§ To do
Reproduce the records below exactly as they appear.

§ Data records
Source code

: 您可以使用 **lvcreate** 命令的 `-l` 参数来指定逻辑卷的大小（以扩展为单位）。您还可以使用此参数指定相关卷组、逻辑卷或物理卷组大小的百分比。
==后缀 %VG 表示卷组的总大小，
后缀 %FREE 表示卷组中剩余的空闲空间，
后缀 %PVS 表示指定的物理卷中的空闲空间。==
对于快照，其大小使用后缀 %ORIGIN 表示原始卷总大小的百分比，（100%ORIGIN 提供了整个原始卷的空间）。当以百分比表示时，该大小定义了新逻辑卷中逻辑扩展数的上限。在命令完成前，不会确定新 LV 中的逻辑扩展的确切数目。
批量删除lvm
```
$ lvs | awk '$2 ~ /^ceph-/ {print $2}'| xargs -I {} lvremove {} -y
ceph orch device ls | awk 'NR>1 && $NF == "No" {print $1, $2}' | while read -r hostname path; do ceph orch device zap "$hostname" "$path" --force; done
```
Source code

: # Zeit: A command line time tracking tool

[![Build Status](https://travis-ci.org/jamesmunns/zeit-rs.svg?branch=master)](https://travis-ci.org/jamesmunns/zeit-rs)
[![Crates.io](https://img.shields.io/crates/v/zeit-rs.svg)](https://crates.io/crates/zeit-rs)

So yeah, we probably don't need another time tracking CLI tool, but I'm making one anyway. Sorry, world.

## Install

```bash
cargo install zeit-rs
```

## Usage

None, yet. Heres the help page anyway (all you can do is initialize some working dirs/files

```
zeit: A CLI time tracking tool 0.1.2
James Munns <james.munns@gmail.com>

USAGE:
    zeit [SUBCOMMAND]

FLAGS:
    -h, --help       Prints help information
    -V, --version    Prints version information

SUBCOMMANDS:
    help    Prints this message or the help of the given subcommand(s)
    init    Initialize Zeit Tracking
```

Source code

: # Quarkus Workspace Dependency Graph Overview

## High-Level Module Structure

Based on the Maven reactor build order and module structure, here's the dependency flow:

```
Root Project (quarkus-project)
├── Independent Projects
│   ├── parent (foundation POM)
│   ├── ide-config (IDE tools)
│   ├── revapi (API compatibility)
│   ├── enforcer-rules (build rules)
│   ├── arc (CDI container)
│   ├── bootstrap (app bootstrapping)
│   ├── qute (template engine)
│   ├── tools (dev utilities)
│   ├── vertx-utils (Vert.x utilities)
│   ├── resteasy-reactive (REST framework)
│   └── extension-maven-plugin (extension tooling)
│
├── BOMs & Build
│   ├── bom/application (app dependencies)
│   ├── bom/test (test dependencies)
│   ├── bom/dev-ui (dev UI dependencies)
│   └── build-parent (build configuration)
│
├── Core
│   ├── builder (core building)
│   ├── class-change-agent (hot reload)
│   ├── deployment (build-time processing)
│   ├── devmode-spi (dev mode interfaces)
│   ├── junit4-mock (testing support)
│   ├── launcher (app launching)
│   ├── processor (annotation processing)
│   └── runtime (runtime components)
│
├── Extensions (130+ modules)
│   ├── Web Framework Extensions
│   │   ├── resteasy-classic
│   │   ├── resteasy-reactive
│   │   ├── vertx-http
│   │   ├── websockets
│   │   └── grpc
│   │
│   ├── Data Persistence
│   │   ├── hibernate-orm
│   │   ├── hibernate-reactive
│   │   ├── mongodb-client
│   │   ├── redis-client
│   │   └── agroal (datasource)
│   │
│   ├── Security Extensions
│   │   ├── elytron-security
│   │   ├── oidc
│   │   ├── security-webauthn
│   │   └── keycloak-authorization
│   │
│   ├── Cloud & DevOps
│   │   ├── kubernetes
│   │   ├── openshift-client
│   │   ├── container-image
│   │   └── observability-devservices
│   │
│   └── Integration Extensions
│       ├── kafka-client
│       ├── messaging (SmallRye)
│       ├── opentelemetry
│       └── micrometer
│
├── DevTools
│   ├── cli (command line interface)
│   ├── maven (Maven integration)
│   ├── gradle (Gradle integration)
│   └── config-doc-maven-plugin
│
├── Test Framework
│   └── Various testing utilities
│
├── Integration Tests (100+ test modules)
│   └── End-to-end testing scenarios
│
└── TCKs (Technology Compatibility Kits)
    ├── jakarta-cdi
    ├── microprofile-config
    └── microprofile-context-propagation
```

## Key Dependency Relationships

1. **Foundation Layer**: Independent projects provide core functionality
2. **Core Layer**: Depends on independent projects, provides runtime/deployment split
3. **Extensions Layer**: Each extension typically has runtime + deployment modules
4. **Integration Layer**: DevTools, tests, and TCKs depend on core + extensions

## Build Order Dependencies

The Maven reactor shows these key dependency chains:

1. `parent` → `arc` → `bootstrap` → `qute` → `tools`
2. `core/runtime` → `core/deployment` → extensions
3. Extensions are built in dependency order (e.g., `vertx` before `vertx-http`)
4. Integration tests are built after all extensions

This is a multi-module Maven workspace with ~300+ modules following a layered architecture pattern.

§ Completed task
Source code

: 您可以使用 **lvcreate** 命令的 `-l` 参数来指定逻辑卷的大小（以扩展为单位）。您还可以使用此参数指定相关卷组、逻辑卷或物理卷组大小的百分比。
==后缀 %VG 表示卷组的总大小，
后缀 %FREE 表示卷组中剩余的空闲空间，
后缀 %PVS 表示指定的物理卷中的空闲空间。==
对于快照，其大小使用后缀 %ORIGIN 表示原始卷总大小的百分比，（100%ORIGIN 提供了整个原始卷的空间）。当以百分比表示时，该大小定义了新逻辑卷中逻辑扩展数的上限。在命令完成前，不会确定新 LV 中的逻辑扩展的确切数目。
批量删除lvm
```
$ lvs | awk '$2 ~ /^ceph-/ {print $2}'| xargs -I {} lvremove {} -y
ceph orch device ls | awk 'NR>1 && $NF == "No" {print $1, $2}' | while read -r hostname path; do ceph orch device zap "$hostname" "$path" --force; done
```
Source code

: # Zeit: A command line time tracking tool

[![Build Status](https://travis-ci.org/jamesmunns/zeit-rs.svg?branch=master)](https://travis-ci.org/jamesmunns/zeit-rs)
[![Crates.io](https://img.shields.io/crates/v/zeit-rs.svg)](https://crates.io/crates/zeit-rs)

So yeah, we probably don't need another time tracking CLI tool, but I'm making one anyway. Sorry, world.

## Install

```bash
cargo install zeit-rs
```

## Usage

None, yet. Heres the help page anyway (all you can do is initialize some working dirs/files

```
zeit: A CLI time tracking tool 0.1.2
James Munns <james.munns@gmail.com>

USAGE:
    zeit [SUBCOMMAND]

FLAGS:
    -h, --help       Prints help information
    -V, --version    Prints version information

SUBCOMMANDS:
    help    Prints this message or the help of the given subcommand(s)
    init    Initialize Zeit Tracking
```

Source code

: # Quarkus Workspace Dependency Graph Overview

## High-Level Module Structure

Based on the Maven reactor build order and module structure, here's the dependency flow:

```
Root Project (quarkus-project)
├── Independent Projects
│   ├── parent (foundation POM)
│   ├── ide-config (IDE tools)
│   ├── revapi (API compatibility)
│   ├── enforcer-rules (build rules)
│   ├── arc (CDI container)
│   ├── bootstrap (app bootstrapping)
│   ├── qute (template engine)
│   ├── tools (dev utilities)
│   ├── vertx-utils (Vert.x utilities)
│   ├── resteasy-reactive (REST framework)
│   └── extension-maven-plugin (extension tooling)
│
├── BOMs & Build
│   ├── bom/application (app dependencies)
│   ├── bom/test (test dependencies)
│   ├── bom/dev-ui (dev UI dependencies)
│   └── build-parent (build configuration)
│
├── Core
│   ├── builder (core building)
│   ├── class-change-agent (hot reload)
│   ├── deployment (build-time processing)
│   ├── devmode-spi (dev mode interfaces)
│   ├── junit4-mock (testing support)
│   ├── launcher (app launching)
│   ├── processor (annotation processing)
│   └── runtime (runtime components)
│
├── Extensions (130+ modules)
│   ├── Web Framework Extensions
│   │   ├── resteasy-classic
│   │   ├── resteasy-reactive
│   │   ├── vertx-http
│   │   ├── websockets
│   │   └── grpc
│   │
│   ├── Data Persistence
│   │   ├── hibernate-orm
│   │   ├── hibernate-reactive
│   │   ├── mongodb-client
│   │   ├── redis-client
│   │   └── agroal (datasource)
│   │
│   ├── Security Extensions
│   │   ├── elytron-security
│   │   ├── oidc
│   │   ├── security-webauthn
│   │   └── keycloak-authorization
│   │
│   ├── Cloud & DevOps
│   │   ├── kubernetes
│   │   ├── openshift-client
│   │   ├── container-image
│   │   └── observability-devservices
│   │
│   └── Integration Extensions
│       ├── kafka-client
│       ├── messaging (SmallRye)
│       ├── opentelemetry
│       └── micrometer
│
├── DevTools
│   ├── cli (command line interface)
│   ├── maven (Maven integration)
│   ├── gradle (Gradle integration)
│   └── config-doc-maven-plugin
│
├── Test Framework
│   └── Various testing utilities
│
├── Integration Tests (100+ test modules)
│   └── End-to-end testing scenarios
│
└── TCKs (Technology Compatibility Kits)
    ├── jakarta-cdi
    ├── microprofile-config
    └── microprofile-context-propagation
```

## Key Dependency Relationships

1. **Foundation Layer**: Independent projects provide core functionality
2. **Core Layer**: Depends on independent projects, provides runtime/deployment split
3. **Extensions Layer**: Each extension typically has runtime + deployment modules
4. **Integration Layer**: DevTools, tests, and TCKs depend on core + extensions

## Build Order Dependencies

The Maven reactor shows these key dependency chains:

1. `parent` → `arc` → `bootstrap` → `qute` → `tools`
2. `core/runtime` → `core/deployment` → extensions
3. Extensions are built in dependency order (e.g., `vertx` before `vertx-http`)
4. Integration tests are built after all extensions

This is a multi-module Maven workspace with ~300+ modules following a layered architecture pattern.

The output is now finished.